In a post on the FRC webpage, Sprigg was attempting to explain why discrimination against interracial marriage isn’t the same as discrimination against marriage equality. To say that Sprigg fails miserably is an insult to all failures in the history of mankind.
There has to be a new definition of failure invented to describe just how off-base Sprigg went. The following is the gist of his piece:
Laws against interracial marriage served only the purpose of preserving a social system of racial segregation. This was both an unworthy goal and one utterly irrelevant to the fundamental nature of marriage.
Bridging the divide of the sexes by uniting men and women, on the other hand, is both a worthy goal and a part of the fundamental purpose of marriage, common to all human civilizations.

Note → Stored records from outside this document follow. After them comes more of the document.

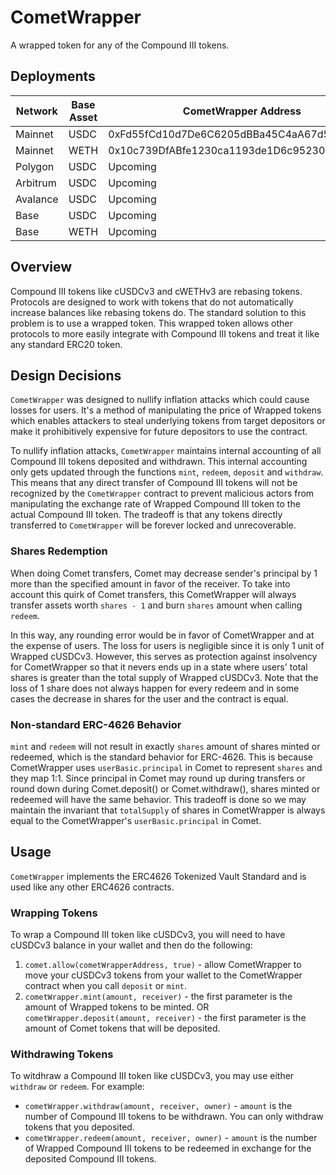 # CometWrapper

A wrapped token for any of the Compound III tokens.

## Deployments

| Network  | Base Asset | CometWrapper Address                       |
| -------- | ---------- | ------------------------------------------ |
| Mainnet  | USDC       | 0xFd55fCd10d7De6C6205dBBa45C4aA67d547AD8F2 |
| Mainnet  | WETH       | 0x10c739DfABfe1230ca1193de1D6c95230377AdB7 |
| Polygon  | USDC       | Upcoming                                   |
| Arbitrum | USDC       | Upcoming                                   |
| Avalance | USDC       | Upcoming                                   |
| Base     | USDC       | Upcoming                                   |
| Base     | WETH       | Upcoming                                   |

## Overview

Compound III tokens like cUSDCv3 and cWETHv3 are rebasing tokens. Protocols are designed to work with tokens that do not automatically increase balances like rebasing tokens do. The standard solution to this problem is to use a wrapped token.
This wrapped token allows other protocols to more easily integrate with Compound III tokens and treat it like any standard ERC20 token.

## Design Decisions

`CometWrapper` was designed to nullify inflation attacks which could cause losses for users. It's a method of manipulating the price of Wrapped tokens which enables attackers to steal underlying tokens from target depositors or make it prohibitively expensive for future depositors to use the contract.

To nullify inflation attacks, `CometWrapper` maintains internal accounting of all Compound III tokens deposited and withdrawn. This internal accounting only gets updated through the functions `mint`, `redeem`, `deposit` and `withdraw`. This means that any direct transfer of Compound III tokens will not be recognized by the `CometWrapper` contract to prevent malicious actors from manipulating the exchange rate of Wrapped Compound III token to the actual Compound III token. The tradeoff is that any tokens directly transferred to `CometWrapper` will be forever locked and unrecoverable.

### Shares Redemption

When doing Comet transfers, Comet may decrease sender's principal by 1 more than the specified amount in favor of the receiver. To take into account this quirk of Comet transfers, this CometWrapper will always transfer assets worth `shares - 1` and burn `shares` amount when calling `redeem`. 

In this way, any rounding error would be in favor of CometWrapper and at the expense of users. The loss for users is negligible since it is only 1 unit of Wrapped cUSDCv3. However, this serves as protection against insolvency for CometWrapper so that it nevers ends up in a state where users' total shares is greater than the total supply of Wrapped cUSDCv3. Note that the loss of 1 share does not always happen for every redeem and in some cases the decrease in shares for the user and the contract is equal. 

### Non-standard ERC-4626 Behavior

`mint` and `redeem` will not result in exactly `shares` amount of shares minted or redeemed, which is the standard behavior for ERC-4626. This is because CometWrapper uses `userBasic.principal` in Comet to represent `shares` and they map 1:1. Since principal in Comet may round up during transfers or round down during Comet.deposit() or Comet.withdraw(), shares minted or redeemed will have the same behavior. This tradeoff is done so we may maintain the invariant that `totalSupply` of shares in CometWrapper is always equal to the CometWrapper's `userBasic.principal` in Comet.

## Usage

`CometWrapper` implements the ERC4626 Tokenized Vault Standard and is used like any other ERC4626 contracts.

### Wrapping Tokens

To wrap a Compound III token like cUSDCv3, you will need to have cUSDCv3 balance in your wallet and then do the following:

1. `comet.allow(cometWrapperAddress, true)` - allow CometWrapper to move your cUSDCv3 tokens from your wallet to the CometWrapper contract when you call `deposit` or `mint`.
2. `cometWrapper.mint(amount, receiver)` - the first parameter is the amount of Wrapped tokens to be minted.
   OR `cometWrapper.deposit(amount, receiver)` - the first parameter is the amount of Comet tokens that will be deposited.

### Withdrawing Tokens

To witdhraw a Compound III token like cUSDCv3, you may use either `withdraw` or `redeem`. For example:

- `cometWrapper.withdraw(amount, receiver, owner)` - `amount` is the number of Compound III tokens to be withdrawn. You can only withdraw tokens that you deposited.
- `cometWrapper.redeem(amount, receiver, owner)` - `amount` is the number of Wrapped Compound III tokens to be redeemed in exchange for the deposited Compound III tokens.

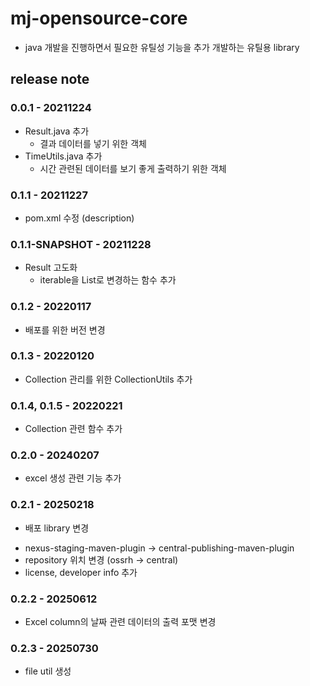 # mj-opensource-core
 - java 개발을 진행하면서 필요한 유틸성 기능을 추가 개발하는 유틸용 library


## release note
### 0.0.1 - 20211224
 + Result.java 추가
   - 결과 데이터를 넣기 위한 객체
 + TimeUtils.java 추가
   - 시간 관련된 데이터를 보기 좋게 출력하기 위한 객체 

### 0.1.1 - 20211227
 + pom.xml 수정 (description)

### 0.1.1-SNAPSHOT - 20211228
 + Result 고도화
   - iterable을 List로 변경하는 함수 추가

### 0.1.2 - 20220117
+ 배포를 위한 버전 변경

### 0.1.3 - 20220120
+ Collection 관리를 위한 CollectionUtils 추가 

### 0.1.4, 0.1.5 - 20220221
+ Collection 관련 함수 추가 

### 0.2.0 - 20240207
+ excel 생성 관련 기능 추가

### 0.2.1 - 20250218
 - 배포 library 변경 
  + nexus-staging-maven-plugin -> central-publishing-maven-plugin
  + repository 위치 변경 (ossrh -> central)
  + license, developer info 추가

### 0.2.2 - 20250612
 - Excel column의 날짜 관련 데이터의 출력 포맷 변경

### 0.2.3 - 20250730
 - file util 생성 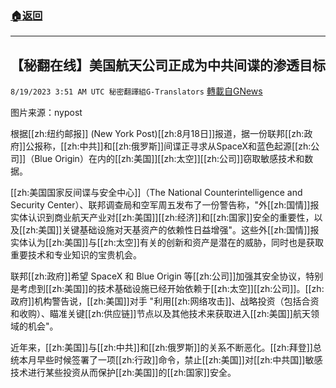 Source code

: ###  [:house:返回](README.md)
---


## 【秘翻在线】美国航天公司正成为中共间谍的渗透目标
`8/19/2023 3:51 AM UTC 秘密翻譯組G-Translators` [轉載自GNews](https://gnews.org/articles/1569805)

图片来源：nypost

根据[[zh:纽约邮报]] (New York Post)[[zh:8月18日]]报道，据一份联邦[[zh:政府]]公报称，[[zh:中共]]和[[zh:俄罗斯]]间谍正寻求从SpaceX和蓝色起源[[zh:公司]]（Blue Origin）在内的[[zh:美国]][[zh:太空]][[zh:公司]]窃取敏感技术和数据。

[[zh:美国国家反间谍与安全中心]]（The National Counterintelligence and Security Center）、联邦调查局和空军周五发布了一份警告称，"外[[zh:国情]]报实体认识到商业航天产业对[[zh:美国]][[zh:经济]]和[[zh:国家]]安全的重要性，以及[[zh:美国]]关键基础设施对天基资产的依赖性日益增强"。这些外[[zh:国情]]报实体认为[[zh:美国]]与[[zh:太空]]有关的创新和资产是潜在的威胁，同时也是获取重要技术和专业知识的宝贵机会。

联邦[[zh:政府]]希望 SpaceX 和 Blue Origin 等[[zh:公司]]加强其安全协议，特别是考虑到[[zh:美国]]的技术基础设施已经开始依赖于[[zh:太空]][[zh:公司]]。[[zh:政府]]机构警告说，[[zh:美国]]对手 "利用[[zh:网络攻击]]、战略投资（包括合资和收购）、瞄准关键[[zh:供应链]]节点以及其他技术来获取进入[[zh:美国]]航天领域的机会"。

近年来，[[zh:美国]]与[[zh:中共]]和[[zh:俄罗斯]]的关系不断恶化。[[zh:拜登]]总统本月早些时候签署了一项[[zh:行政]]命令，禁止[[zh:美国]]对[[zh:中共国]]敏感技术进行某些投资从而保护[[zh:美国]]的[[zh:国家]]安全。
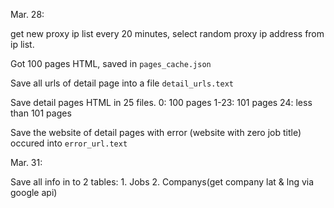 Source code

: Mar. 28:

get new proxy ip list every 20 minutes,
select random proxy ip address from ip list.

Got 100 pages HTML, saved in `pages_cache.json`

Save all urls of detail page into a file `detail_urls.text`

Save detail pages HTML in 25 files.
    0: 100 pages
    1-23: 101 pages
    24: less than 101 pages

Save the website of detail pages with error (website with zero job title) occured into `error_url.text`

Mar. 31:

Save all info in to 2 tables:
    1. Jobs
    2. Companys(get company lat & lng via google api)
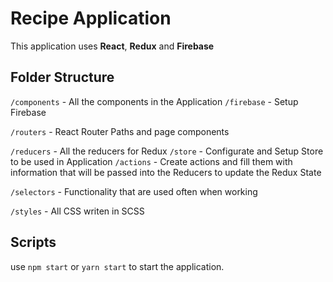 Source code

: # Recipe Application

This application uses **React**, **Redux** and **Firebase**



## Folder Structure 
`/components` - All the components in the Application
`/firebase` - Setup Firebase

`/routers` - React Router Paths and page components

`/reducers` - All the reducers for Redux
`/store` - Configurate and Setup Store to be used in Application
`/actions` - Create actions and fill them with information that will be passed into the Reducers to update the Redux State

`/selectors` - Functionality that are used often when working

`/styles` - All CSS writen in SCSS



## Scripts

use `npm start`  or  `yarn start` to start the application.


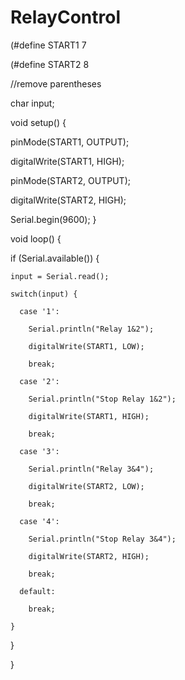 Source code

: RelayControl
============

(#define START1 7

(#define START2 8

//remove parentheses

char input;

void setup() {

  pinMode(START1, OUTPUT);
  
  digitalWrite(START1, HIGH);
  
  pinMode(START2, OUTPUT);
  
  digitalWrite(START2, HIGH);
  
  Serial.begin(9600);
}

void loop() {

  if (Serial.available()) {
  
    input = Serial.read();
    
    switch(input) {  
    
      case '1':
      
        Serial.println("Relay 1&2");
        
        digitalWrite(START1, LOW);
        
        break;
        
      case '2':
      
        Serial.println("Stop Relay 1&2");
        
        digitalWrite(START1, HIGH);
        
        break;
        
      case '3':
      
        Serial.println("Relay 3&4");
        
        digitalWrite(START2, LOW);
        
        break;
        
      case '4':
      
        Serial.println("Stop Relay 3&4");
        
        digitalWrite(START2, HIGH);
        
        break;
        
      default:
      
        break;
        
    }
    
  }
  
}
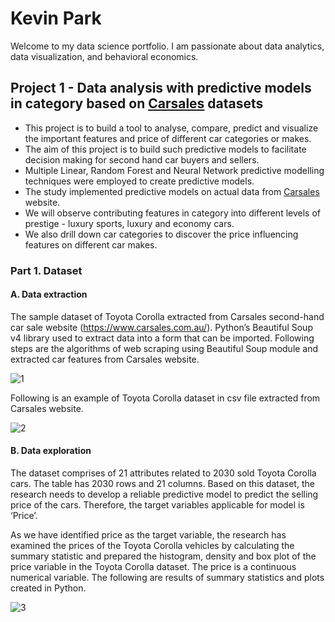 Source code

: # Kevin Park          
Welcome to my data science portfolio. I am passionate about data analytics, data visualization, and behavioral economics.

## Project 1 - Data analysis with predictive models in category based on [Carsales](https://www.carsales.com.au) datasets

* This project is to build a tool to analyse, compare, predict and visualize the important features and price of different car categories or makes.
* The aim of this project is to build such predictive models to facilitate decision making for second hand car buyers and sellers.
* Multiple Linear, Random Forest and Neural Network predictive modelling techniques were employed to create predictive models.
* The study implemented predictive models on actual data from [Carsales](https://www.carsales.com.au) website.
* We will observe contributing features in category into different levels of prestige - luxury sports, luxury and economy cars.
* We also drill down car categories to discover the price influencing features on different car makes.

### Part 1. Dataset

#### A. Data extraction

The sample dataset of Toyota Corolla extracted from Carsales second-hand car sale website (https://www.carsales.com.au/).  Python’s Beautiful Soup v4 library used to extract data into a form that can be imported. Following steps are the algorithms of web scraping using Beautiful Soup module and extracted car features from Carsales website. 

![1](https://user-images.githubusercontent.com/32251175/160815871-c6367950-716f-4555-ada2-23d1bc7b30dd.PNG)

Following is an example of Toyota Corolla dataset in csv file extracted from Carsales website.

![2](https://user-images.githubusercontent.com/32251175/160816291-6bd7b2f3-5a7f-4ca5-b354-d0db8e526d1b.PNG)

#### B. Data exploration

The dataset comprises of 21 attributes related to 2030 sold Toyota Corolla cars. The table has 2030 rows and 21 columns. Based on this dataset, the research needs to develop a reliable predictive model to predict the selling price of the cars. Therefore, the target variables applicable for model is ‘Price’.

As we have identified price as the target variable, the research has examined the prices of the Toyota Corolla vehicles by calculating the summary statistic and prepared the histogram, density and box plot of the price variable in the Toyota Corolla dataset. The price is a continuous numerical variable. The following are results of summary statistics and plots created in Python.

![3](https://user-images.githubusercontent.com/32251175/160816089-f25690f1-1691-4fda-96ea-62aebbd8c2e0.PNG)
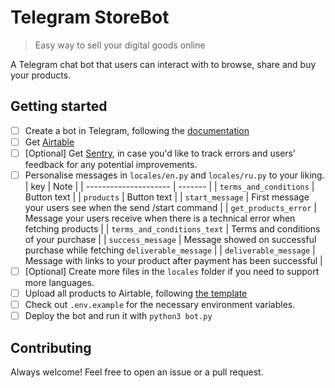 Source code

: # Telegram StoreBot

> Easy way to sell your digital goods online

A Telegram chat bot that users can interact with to browse, share and buy your products.

## Getting started
- [ ] Create a bot in Telegram, following the [documentation](https://core.telegram.org/bots/payments)
- [ ] Get [Airtable](https://airtable.com/)
- [ ] [Optional] Get [Sentry](https://sentry.io/), in case you'd like to track errors and users' feedback for any potential improvements.
- [ ] Personalise messages in `locales/en.py` and `locales/ru.py` to your liking.
| key                          | Note    |
| ---------------------        | ------- |
| `terms_and_conditions`         | Button text    |
| `products`                     | Button text     |
| `start_message`                | First message your users see when the send /start command    |
| `get_products_error`           | Message your users receive when there is a technical error when fetching products    |
| `terms_and_conditions_text`    | Terms and conditions of your purchase   |
| `success_message`              | Message showed on successful purchase while fetching `deliverable_message`     |
| `deliverable_message`          | Message with links to your product after payment has been successful    |
- [ ] [Optional] Create more files in the `locales` folder if you need to support more languages.
- [ ] Upload all products to Airtable, following [the template](https://airtable.com/appxjoyvxXZNl5prE/shrNYxolmgHYYwkU2/tblmNshp6ZIKyEUyG)
- [ ] Check out `.env.example` for the necessary environment variables.
- [ ] Deploy the bot and run it with `python3 bot.py`

## Contributing
Always welcome! Feel free to open an issue or a pull request.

Ironically, this means that in one key respect, it is the supporters of marriage redefinition who resemble the opponents of interracial marriage. Both merely exploited the institution of marriage to advance a social goal that has nothing to do with the purpose of marriage, which is to promote responsible procreation. Virtually everyone now opposes the goal of one (racial segregation), whereas society remains sharply divided on the other (the forced affirmation of homosexual relationships), but this is ultimately irrelevant. Neither of these goals is related to the public purposes of marriage. Allowing a black woman to marry a white man does not change the definition of marriage, which requires one man and one woman. Allowing two men or two women to marry would change that fundamental definition.
That’s some serious Cheech and Chong logic there. Allow me to break down the errors.
1. Just who decided that the purpose of marriage was procreation. To make this point omits children born to unmarried couples as well as married couples who don’t have children.
2. Sprigg is implying that marriage equality would upset the social order and pollute marriage. His implication is ironic. Earlier this year, Howard University School of Law submitted a brief to the Supreme Court making the case that those who opposed interracial marriage and those who oppose marriage equality have made similar illogical arguments. Number one on their list was how the opposers of both marriage situations claimed that they (i.e. interracial marriage or marriage equality) would upset the social order.
3. And the largest refutation to Sprigg’s argument is simple. He does not say just how allowing gay couple to marry would “redefine marriage.” He does not say how allowing gay couples would damage the marriages of heterosexual couples. That so-called fundamental purpose of uniting heterosexual couples Sprigg mentioned would still take place. No one, Sprigg included, has ever accurately spelled out just how would allowing gay couples to marry damage heterosexual couples. And I don’t mean some hypothetical, metaphysical point thought up in a boardroom. I mean concrete evidence. And let’s face it. Neither Sprigg nor his bunch have any.
This hot mess of a post by Sprigg reveals something more than a man literally talking out of his ass. It reveals that if one was to take away the religious right’s tendency to rely on junk science and cherry-pick legitimate science, this disgrace of a column is all you have left of their arguments against the lgbt community.
It’s nothing but hot air propelled by bigotry.